Okay, so I want to post a story sometime in the near future, but I need to know a few things first. Since I'm only 16, I know there's some things I'm not allowed to view, so I'm sure I will have to censor my stories a little bit. I'm not sure quite how far I'm allowed to take things though. Is gore okay? If so, how graphic can I get with it? And how suggestive is too suggestive? Language I'm pretty sure shouldn't affect it. I just need a few quick tips along those lines. I appreciate it!


----------



## quayza (Jan 9, 2010)

Keep it general. I belive a bit of gore could be allowed but dont go crazy with. It has to be more suited for a general audience.


----------



## ScottyDM (Jan 12, 2010)

Love is beautiful. Gore is porn.

But that's only my opinion. ;-) 

S~


----------



## Mojotaian (Jan 12, 2010)

Blayze said:


> Okay, so I want to post a story sometime in the near future, but I need to know a few things first. Since I'm only 16, I know there's some things I'm not allowed to view, so I'm sure I will have to censor my stories a little bit. I'm not sure quite how far I'm allowed to take things though. Is gore okay? If so, how graphic can I get with it? And how suggestive is too suggestive? Language I'm pretty sure shouldn't affect it. I just need a few quick tips along those lines. I appreciate it!


 
Go as far as you like...

and seriously kid, I've been looking at porn since I was about 13!!! I'm only 17 now and I've written a porn thing or two!

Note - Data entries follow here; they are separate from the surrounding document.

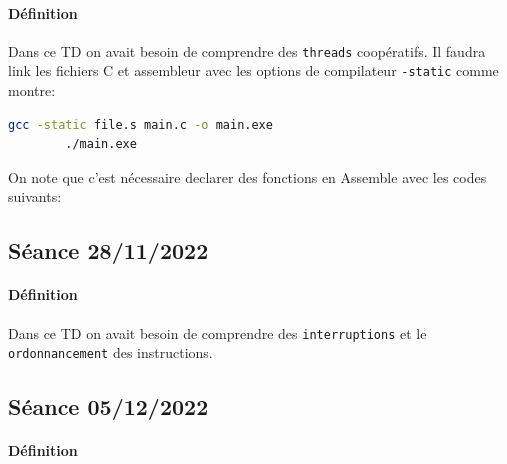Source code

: \documentclass{article}
\begin{document}
\paragraph{Définition}Dans ce TD on avait besoin de comprendre des \texttt{threads} coopératifs. Il faudra link les fichiers C et assembleur avec les options de compilateur \texttt{-static} comme montre:
\begin{scriptsize}\mycode
    \begin{lstlisting}[language=Bash]
        gcc -static file.s main.c -o main.exe
        ./main.exe
    \end{lstlisting}
\end{scriptsize}
On note que c'est nécessaire declarer des fonctions en Assemble avec les codes suivants:
\begin{scriptsize}\mycode
    
\end{scriptsize}
\begin{scriptsize}\myRISCV
    
\end{scriptsize}

\newpage\subsection{Séance 28/11/2022}
\paragraph{Définition}Dans ce TD on avait besoin de comprendre des \texttt{interruptions} et le \texttt{ordonnancement} des instructions.
\begin{scriptsize}\mycode
    
\end{scriptsize}

\newpage\subsection{Séance 05/12/2022}
\paragraph{Définition}
\begin{scriptsize}\mycode
    
\end{scriptsize}
\end{document}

Make it as graphic, violent and dirty as you bloody well LIKE!

Though, I do think I need to get back onto working on a porn story of mine... Where's that memory stick...?


----------



## Atrak (Jan 12, 2010)

Just be sure that if it's porn, you put NSFW in the title, and when asking for critiques, put the rating and reasons for it with the request.


----------



## Xipoid (Jan 12, 2010)

Since you're under 18, the only thing you can do is keep the gore/blood trivial, which means little detail (if you are going to post it on FA). Like a passing mention, say "...sliced his arm clean off" or "blood gushed from the wound..." kind of thing. I wouldn't suggest going more detailed than that unless you want someone to be a little uptight (as rare as that is).


If you aren't going to post it here, write whatever the hell you want.


----------